The family quickly tired of the food options — seven taquerias and one pizza shop, by their count.
They felt different from the locals, who listened to ranchera and wore either cowboy boots and sombreros or saggy pants with chains.
Their three-bedroom apartment wasn’t as big as they expected. There wasn’t room for all their things.
Despite the free rent, they weren’t able to save money. The cost of moving had set them back. Food and other necessities were expensive in Huron, and driving to Hanford meant spending money on gas.

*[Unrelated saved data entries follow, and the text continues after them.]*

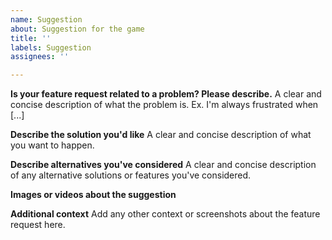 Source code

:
 ```yaml
---
name: Suggestion
about: Suggestion for the game
title: ''
labels: Suggestion
assignees: ''

---
```


**Is your feature request related to a problem? Please describe.**
A clear and concise description of what the problem is. Ex. I'm always frustrated when [...]

**Describe the solution you'd like**
A clear and concise description of what you want to happen.

**Describe alternatives you've considered**
A clear and concise description of any alternative solutions or features you've considered.

**Images or videos about the suggestion**


**Additional context**
Add any other context or screenshots about the feature request here.
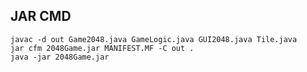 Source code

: ## JAR CMD

```declarative
javac -d out Game2048.java GameLogic.java GUI2048.java Tile.java
jar cfm 2048Game.jar MANIFEST.MF -C out .
java -jar 2048Game.jar
``` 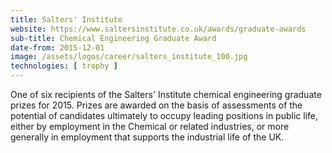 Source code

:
 ```yaml
---
title: Salters' Institute
website: https://www.saltersinstitute.co.uk/awards/graduate-awards
sub-title: Chemical Engineering Graduate Award
date-from: 2015-12-01
image: /assets/logos/career/salters_institute_100.jpg
technologies: [ trophy ]
---
```


One of six recipients of the Salters' Institute chemical engineering graduate prizes for 2015. Prizes are awarded on the basis of assessments of the potential of candidates ultimately to occupy leading positions in public life, either by employment in the Chemical or related industries, or more generally in employment that supports the industrial life of the UK.
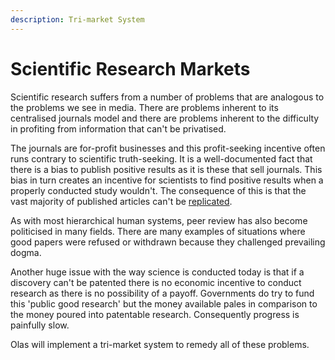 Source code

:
 ```yaml
---
description: Tri-market System
---
```


# Scientific Research Markets

Scientific research suffers from a number of problems that are analogous to the problems we see in media. There are problems inherent to its centralised journals model and there are problems inherent to the difficulty in profiting from information that can't be privatised. &#x20;

The journals are for-profit businesses and this profit-seeking incentive often runs contrary to scientific truth-seeking. It is a well-documented fact that there is a bias to publish positive results as it is these that sell journals. This bias in turn creates an incentive for scientists to find positive results when a properly conducted study wouldn't. The consequence of this is that the vast majority of published articles can't be [replicated](https://en.wikipedia.org/wiki/Replication\_crisis).&#x20;

As with most hierarchical human systems, peer review has also become politicised in many fields. There are many examples of situations where good papers were refused or withdrawn because they challenged prevailing dogma.&#x20;

Another huge issue with the way science is conducted today is that if a discovery can't be patented there is no economic incentive to conduct research as there is no possibility of a payoff. Governments do try to fund this 'public good research' but the money available pales in comparison to the money poured into patentable research. Consequently progress is painfully slow.&#x20;

Olas will implement a tri-market system to remedy all of these problems.&#x20;

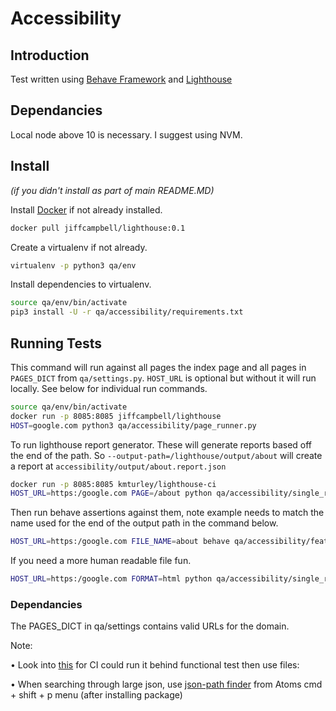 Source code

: # Accessibility

## Introduction

Test written using [Behave Framework](http://pythonhosted.org/behave/) and
[Lighthouse](https://github.com/GoogleChrome/lighthouse)

## Dependancies
Local node above 10 is necessary. I suggest using NVM.


## Install

*(if you didn't install as part of main README.MD)*

Install [Docker](https://store.docker.com/editions/community/docker-ce-desktop-mac) if not
already installed.

```bash
docker pull jiffcampbell/lighthouse:0.1
```

Create a virtualenv if not already.

```bash
virtualenv -p python3 qa/env
```

Install dependencies to virtualenv.

```bash
source qa/env/bin/activate
pip3 install -U -r qa/accessibility/requirements.txt
```


## Running Tests

This command will run against all pages the index page and all pages in
`PAGES_DICT` from `qa/settings.py`. `HOST_URL` is optional but without
it will run locally. See below for individual run commands.

```bash
source qa/env/bin/activate
docker run -p 8085:8085 jiffcampbell/lighthouse
HOST=google.com python3 qa/accessibility/page_runner.py
```

To run lighthouse report generator. These will generate reports based off the end of the path. So ```--output-path=/lighthouse/output/about``` will create a report at ```accessibility/output/about.report.json```

```bash
docker run -p 8085:8085 kmturley/lighthouse-ci
HOST_URL=https:/google.com PAGE=/about python qa/accessibility/single_run.py
```

Then run behave assertions against them, note example needs to match the name used for the end of the output path in the command below.

```bash
HOST_URL=https:/google.com FILE_NAME=about behave qa/accessibility/features
```

If you need a more human readable file fun.

```bash
HOST_URL=https:/google.com FORMAT=html python qa/accessibility/single_run.py
```


### Dependancies

The PAGES_DICT in qa/settings contains valid URLs for the domain.

Note:

• Look into [this](https://sites.google.com/a/chromium.org/chromedriver/logging/performance-log)
  for CI could run it behind functional test then use files:

• When searching through large json, use
  [json-path finder](https://atom.io/packages/json-path-finder) from Atoms cmd + shift + p
  menu (after installing package)
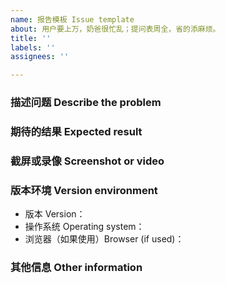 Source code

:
 ```yaml
---
name: 报告模板 Issue template
about: 用户要上万，奶爸很忙乱；提问表周全，省的添麻烦。
title: ''
labels: ''
assignees: ''

---
```


<!--
First of all：
确认你的 管理面板 及 Agent 都是最新版本。
Make sure your dashboard and agent is up to date.
-->

### 描述问题 Describe the problem

<!--
请尽量清晰精准地描述你碰到的问题。
Please describe your problem as clearly and accurately as possible.
-->

### 期待的结果 Expected result

<!--
请尽量清晰精准地描述你所期待的结果。
Please be as clear and accurate as possible to describe the results you are looking for.
-->

### 截屏或录像 Screenshot or video

<!--
如果可能，请尽量附加截图或录像来描述你遇到的问题。
If possible, please try to attach screenshots or videos to describe the problem you are experiencing.

（Windows 下推荐使用 [Screen2Gif](https://www.screentogif.com/) 进行录屏。如果是编辑器输入相关问题，使用 Screen2Gif 录制结束后请打开`图像 - 按键`）
(It is recommended to use [Screen2Gif](https://www.screentogif.com/) to record the screen under Windows. If it is related to the editor input, please open the `Image - Key Strokes` after recording with Screen2Gif)
-->

### 版本环境 Version environment

* 版本 Version：
* 操作系统 Operating system：
* 浏览器（如果使用）Browser (if used)：

### 其他信息 Other information

<!--
请提供其他附加信息帮助我们诊断问题。
Please provide additional information to help us diagnose the problem.
-->

<!-- 模板来自老同志 @88250 的仓库 -->
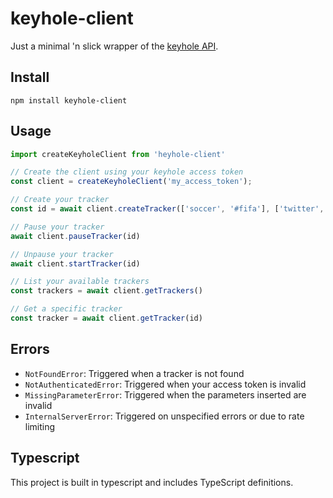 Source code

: # keyhole-client

Just a minimal 'n slick wrapper of the [keyhole API](https://apidocs.keyhole).

## Install
```
npm install keyhole-client
```

## Usage

```javascript
import createKeyholeClient from 'heyhole-client'

// Create the client using your keyhole access token
const client = createKeyholeClient('my_access_token');

// Create your tracker
const id = await client.createTracker(['soccer', '#fifa'], ['twitter', 'instagram'])

// Pause your tracker
await client.pauseTracker(id)

// Unpause your tracker
await client.startTracker(id)

// List your available trackers
const trackers = await client.getTrackers()

// Get a specific tracker
const tracker = await client.getTracker(id)
```

## Errors
 * `NotFoundError`: Triggered when a tracker is not found
 * `NotAuthenticatedError`: Triggered when your access token is invalid 
 * `MissingParameterError`: Triggered when the parameters inserted are invalid
 * `InternalServerError`: Triggered on unspecified errors or due to rate limiting

## Typescript 
This project is built in typescript and includes TypeScript definitions.
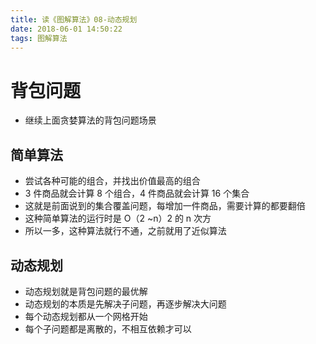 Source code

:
 ```yaml
---
title: 读《图解算法》08-动态规划
date: 2018-06-01 14:50:22
tags: 图解算法
---
```


# 背包问题

* 继续上面贪婪算法的背包问题场景

## 简单算法

* 尝试各种可能的组合，并找出价值最高的组合
* 3 件商品就会计算 8 个组合，4 件商品就会计算 16 个集合
* 这就是前面说到的集合覆盖问题，每增加一件商品，需要计算的都要翻倍
* 这种简单算法的运行时是 O（2 ~n）2 的 n 次方
* 所以一多，这种算法就行不通，之前就用了近似算法

## 动态规划

* 动态规划就是背包问题的最优解
* 动态规划的本质是先解决子问题，再逐步解决大问题
* 每个动态规划都从一个网格开始
* 每个子问题都是离散的，不相互依赖才可以
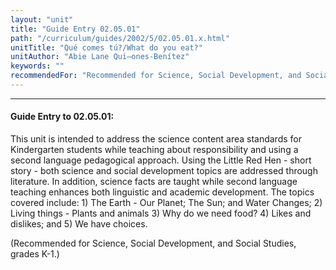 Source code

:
 ```yaml
---
layout: "unit"
title: "Guide Entry 02.05.01"
path: "/curriculum/guides/2002/5/02.05.01.x.html"
unitTitle: "Qué comes tú?/What do you eat?"
unitAuthor: "Abie Lane Qui–ones-Benítez"
keywords: ""
recommendedFor: "Recommended for Science, Social Development, and Social Studies, grades K-1."
---
```

<body>
<hr/>
 <h4>
  Guide Entry to 02.05.01:
 </h4>
 <p>
  This unit is intended to address the science content area standards for Kindergarten students while teaching about responsibility and using a second language pedagogical approach. Using the Little Red Hen - short story - both science and social development topics are addressed through literature. In addition, science facts are taught while second language teaching enhances both linguistic and academic development. The topics covered include: 1) The Earth - Our Planet; The Sun; and Water Changes; 2) Living things - Plants and animals 3) Why do we need food? 4) Likes and dislikes; and 5) We have choices.
 </p>
<p>
  (Recommended for Science, Social Development, and Social Studies, grades K-1.)
 </p>

</body> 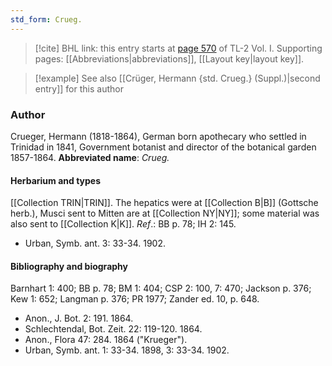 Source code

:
 ```yaml
---
std_form: Crueg.
---
```


> [!cite] BHL link: this entry starts at [page 570](https://www.biodiversitylibrary.org/page/33120701) of TL-2 Vol. I.
> Supporting pages: [[Abbreviations|abbreviations]], [[Layout key|layout key]].

> [!example] See also [[Crüger, Hermann {std. Crueg.} (Suppl.)|second entry]] for this author

### Author

Crueger, Hermann (1818-1864), German born apothecary who settled in Trinidad in 1841, Government botanist and director of the botanical garden 1857-1864. 
**Abbreviated name**: *Crueg.*

#### Herbarium and types

[[Collection TRIN|TRIN]]. The hepatics were at [[Collection B|B]] (Gottsche herb.), Musci sent to Mitten are at [[Collection NY|NY]]; some material was also sent to [[Collection K|K]].
*Ref*.: BB p. 78; IH 2: 145.
- Urban, Symb. ant. 3: 33-34. 1902.

#### Bibliography and biography

Barnhart 1: 400; BB p. 78; BM 1: 404; CSP 2: 100, 7: 470; Jackson p. 376; Kew 1: 652; Langman p. 376; PR 1977; Zander ed. 10, p. 648.
- Anon., J. Bot. 2: 191. 1864.
- Schlechtendal, Bot. Zeit. 22: 119-120. 1864.
- Anon., Flora 47: 284. 1864 ("Krueger").
- Urban, Symb. ant. 1: 33-34. 1898, 3: 33-34. 1902.

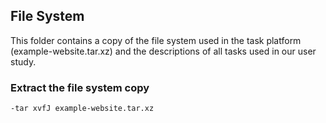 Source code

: ## File System 

This folder contains a copy of the file system used in the task platform (example-website.tar.xz) and the descriptions of all tasks used in our user study.

### Extract the file system copy
```
-tar xvfJ example-website.tar.xz
```
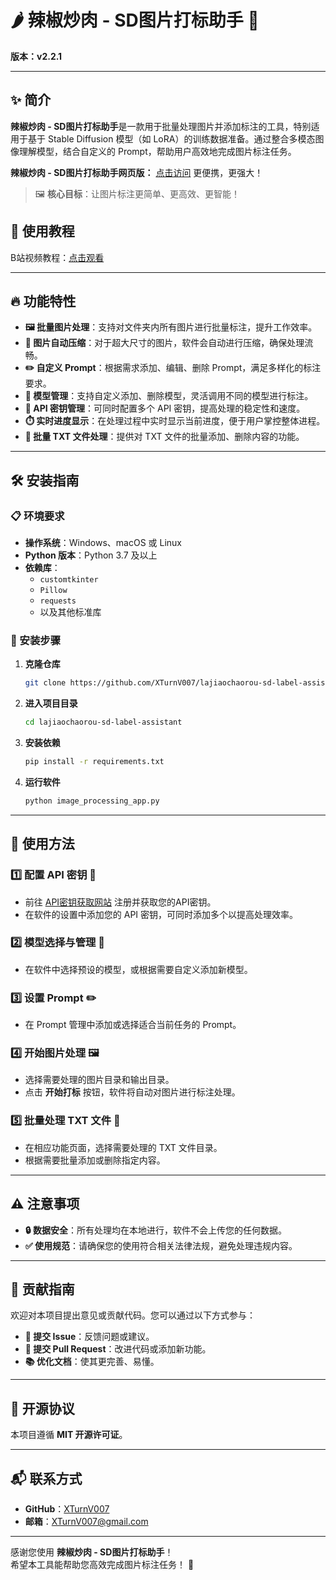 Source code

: # 🌶️ 辣椒炒肉 - SD图片打标助手 🍳  
**版本：v2.2.1**  

---

## ✨ 简介  
**辣椒炒肉 - SD图片打标助手**是一款用于批量处理图片并添加标注的工具，特别适用于基于 Stable Diffusion 模型（如 LoRA）的训练数据准备。通过整合多模态图像理解模型，结合自定义的 Prompt，帮助用户高效地完成图片标注任务。  

**辣椒炒肉 - SD图片打标助手网页版：** [点击访问](https://sd-tools.vercel.app/) 更便携，更强大！
> 🖼️ **核心目标**：让图片标注更简单、更高效、更智能！  

## 🎥 使用教程  
B站视频教程：[点击观看](https://www.bilibili.com/video/BV1H5fYYUEoy/)  

---

## 🔥 功能特性  
- **🖼️ 批量图片处理**：支持对文件夹内所有图片进行批量标注，提升工作效率。  
- **📏 图片自动压缩**：对于超大尺寸的图片，软件会自动进行压缩，确保处理流畅。  
- **✏️ 自定义 Prompt**：根据需求添加、编辑、删除 Prompt，满足多样化的标注要求。  
- **🧠 模型管理**：支持自定义添加、删除模型，灵活调用不同的模型进行标注。  
- **🔑 API 密钥管理**：可同时配置多个 API 密钥，提高处理的稳定性和速度。  
- **⏱️ 实时进度显示**：在处理过程中实时显示当前进度，便于用户掌控整体进程。  
- **📄 批量 TXT 文件处理**：提供对 TXT 文件的批量添加、删除内容的功能。  

---

## 🛠️ 安装指南  

### 📋 环境要求  
- **操作系统**：Windows、macOS 或 Linux  
- **Python 版本**：Python 3.7 及以上  
- **依赖库**：  
  - `customtkinter`  
  - `Pillow`  
  - `requests`  
  - 以及其他标准库  

### 🚀 安装步骤  
1. **克隆仓库**  
   ```bash
   git clone https://github.com/XTurnV007/lajiaochaorou-sd-label-assistant.git
   ```  
2. **进入项目目录**  
   ```bash
   cd lajiaochaorou-sd-label-assistant
   ```  
3. **安装依赖**  
   ```bash
   pip install -r requirements.txt
   ```  
4. **运行软件**  
   ```bash
   python image_processing_app.py
   ```  

---

## 📖 使用方法  

### 1️⃣ 配置 API 密钥 🔑  
- 前往 [API密钥获取网站](https://api.cursorai.art/register?aff=xoXg) 注册并获取您的API密钥。
- 在软件的设置中添加您的 API 密钥，可同时添加多个以提高处理效率。  

### 2️⃣ 模型选择与管理 🧠  
- 在软件中选择预设的模型，或根据需要自定义添加新模型。  

### 3️⃣ 设置 Prompt ✏️  
- 在 Prompt 管理中添加或选择适合当前任务的 Prompt。  

### 4️⃣ 开始图片处理 🖼️  
- 选择需要处理的图片目录和输出目录。  
- 点击 **开始打标** 按钮，软件将自动对图片进行标注处理。  

### 5️⃣ 批量处理 TXT 文件 📄  
- 在相应功能页面，选择需要处理的 TXT 文件目录。  
- 根据需要批量添加或删除指定内容。  

---

## ⚠️ 注意事项  
- **🔒 数据安全**：所有处理均在本地进行，软件不会上传您的任何数据。  
- **✅ 使用规范**：请确保您的使用符合相关法律法规，避免处理违规内容。  

---

## 🤝 贡献指南  
欢迎对本项目提出意见或贡献代码。您可以通过以下方式参与：  
- **🐛 提交 Issue**：反馈问题或建议。  
- **🔧 提交 Pull Request**：改进代码或添加新功能。  
- **📚 优化文档**：使其更完善、易懂。  

---

## 📜 开源协议  
本项目遵循 **MIT 开源许可证**。  

---

## 📬 联系方式  
- **GitHub**：[XTurnV007](https://github.com/XTurnV007)  
- **邮箱**：XTurnV007@gmail.com  

---

感谢您使用 **辣椒炒肉 - SD图片打标助手**！  
希望本工具能帮助您高效完成图片标注任务！ 🎉  
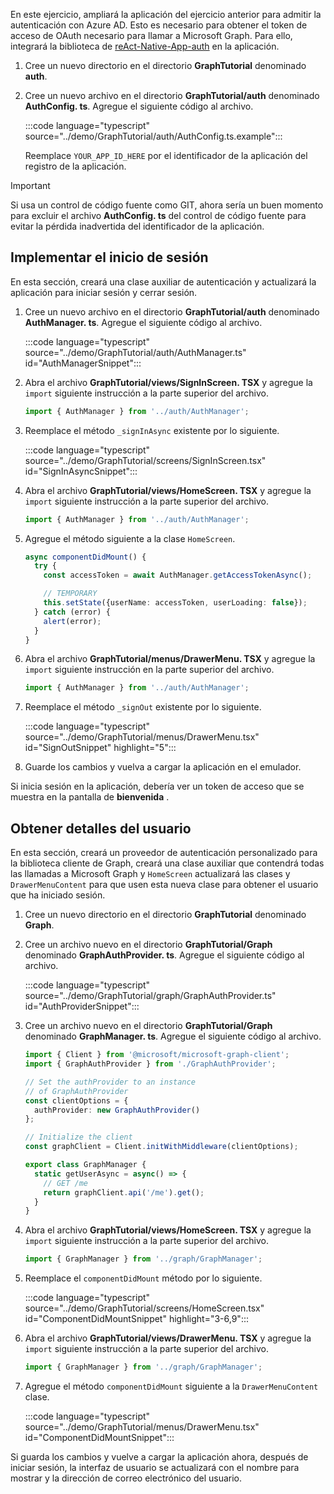 <!-- markdownlint-disable MD002 MD041 -->

En este ejercicio, ampliará la aplicación del ejercicio anterior para admitir la autenticación con Azure AD. Esto es necesario para obtener el token de acceso de OAuth necesario para llamar a Microsoft Graph. Para ello, integrará la biblioteca de [reAct-Native-App-auth](https://github.com/FormidableLabs/react-native-app-auth) en la aplicación.

1. Cree un nuevo directorio en el directorio **GraphTutorial** denominado **auth**.
1. Cree un nuevo archivo en el directorio **GraphTutorial/auth** denominado **AuthConfig. ts**. Agregue el siguiente código al archivo.

    :::code language="typescript" source="../demo/GraphTutorial/auth/AuthConfig.ts.example":::

    Reemplace `YOUR_APP_ID_HERE` por el identificador de la aplicación del registro de la aplicación.

> [!IMPORTANT]
> Si usa un control de código fuente como GIT, ahora sería un buen momento para excluir el archivo **AuthConfig. ts** del control de código fuente para evitar la pérdida inadvertida del identificador de la aplicación.

## <a name="implement-sign-in"></a>Implementar el inicio de sesión

En esta sección, creará una clase auxiliar de autenticación y actualizará la aplicación para iniciar sesión y cerrar sesión.

1. Cree un nuevo archivo en el directorio **GraphTutorial/auth** denominado **AuthManager. ts**. Agregue el siguiente código al archivo.

    :::code language="typescript" source="../demo/GraphTutorial/auth/AuthManager.ts" id="AuthManagerSnippet":::

1. Abra el archivo **GraphTutorial/views/SignInScreen. TSX** y agregue la `import` siguiente instrucción a la parte superior del archivo.

    ```typescript
    import { AuthManager } from '../auth/AuthManager';
    ```

1. Reemplace el método `_signInAsync` existente por lo siguiente.

    :::code language="typescript" source="../demo/GraphTutorial/screens/SignInScreen.tsx" id="SignInAsyncSnippet":::

1. Abra el archivo **GraphTutorial/views/HomeScreen. TSX** y agregue la `import` siguiente instrucción a la parte superior del archivo.

    ```typescript
    import { AuthManager } from '../auth/AuthManager';
    ```

1. Agregue el método siguiente a la clase `HomeScreen`.

    ```typescript
    async componentDidMount() {
      try {
        const accessToken = await AuthManager.getAccessTokenAsync();

        // TEMPORARY
        this.setState({userName: accessToken, userLoading: false});
      } catch (error) {
        alert(error);
      }
    }
    ```

1. Abra el archivo **GraphTutorial/menus/DrawerMenu. TSX** y agregue la `import` siguiente instrucción en la parte superior del archivo.

    ```typescript
    import { AuthManager } from '../auth/AuthManager';
    ```

1. Reemplace el método `_signOut` existente por lo siguiente.

    :::code language="typescript" source="../demo/GraphTutorial/menus/DrawerMenu.tsx" id="SignOutSnippet" highlight="5":::

1. Guarde los cambios y vuelva a cargar la aplicación en el emulador.

Si inicia sesión en la aplicación, debería ver un token de acceso que se muestra en la pantalla de **bienvenida** .

## <a name="get-user-details"></a>Obtener detalles del usuario

En esta sección, creará un proveedor de autenticación personalizado para la biblioteca cliente de Graph, creará una clase auxiliar que contendrá todas las llamadas a Microsoft Graph y `HomeScreen` actualizará las clases y `DrawerMenuContent` para que usen esta nueva clase para obtener el usuario que ha iniciado sesión.

1. Cree un nuevo directorio en el directorio **GraphTutorial** denominado **Graph**.
1. Cree un archivo nuevo en el directorio **GraphTutorial/Graph** denominado **GraphAuthProvider. ts**. Agregue el siguiente código al archivo.

    :::code language="typescript" source="../demo/GraphTutorial/graph/GraphAuthProvider.ts" id="AuthProviderSnippet":::

1. Cree un archivo nuevo en el directorio **GraphTutorial/Graph** denominado **GraphManager. ts**. Agregue el siguiente código al archivo.

    ```typescript
    import { Client } from '@microsoft/microsoft-graph-client';
    import { GraphAuthProvider } from './GraphAuthProvider';

    // Set the authProvider to an instance
    // of GraphAuthProvider
    const clientOptions = {
      authProvider: new GraphAuthProvider()
    };

    // Initialize the client
    const graphClient = Client.initWithMiddleware(clientOptions);

    export class GraphManager {
      static getUserAsync = async() => {
        // GET /me
        return graphClient.api('/me').get();
      }
    }
    ```

1. Abra el archivo **GraphTutorial/views/HomeScreen. TSX** y agregue la `import` siguiente instrucción a la parte superior del archivo.

    ```typescript
    import { GraphManager } from '../graph/GraphManager';
    ```

1. Reemplace el `componentDidMount` método por lo siguiente.

    :::code language="typescript" source="../demo/GraphTutorial/screens/HomeScreen.tsx" id="ComponentDidMountSnippet" highlight="3-6,9":::

1. Abra el archivo **GraphTutorial/views/DrawerMenu. TSX** y agregue la `import` siguiente instrucción a la parte superior del archivo.

    ```typescript
    import { GraphManager } from '../graph/GraphManager';
    ```

1. Agregue el método `componentDidMount` siguiente a la `DrawerMenuContent` clase.

    :::code language="typescript" source="../demo/GraphTutorial/menus/DrawerMenu.tsx" id="ComponentDidMountSnippet":::

Si guarda los cambios y vuelve a cargar la aplicación ahora, después de iniciar sesión, la interfaz de usuario se actualizará con el nombre para mostrar y la dirección de correo electrónico del usuario.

For Christmas, Puebla saved a few gift cards from Elizabeth House. With a couple of hundred dollars, she figured she could get her kids one big gift.
When they asked for a PlayStation 4, she felt deflated — it was beyond her budget.
Instead, Eros and Evolet each got a hairbrush, Ebani a nail-cutting set, Ethan a wallet, her husband some socks.
A few months later, Puebla’s indoor plants died. It was a sign, she thought.
She wouldn’t be starting a garden here. She was thinking about moving to Fresno.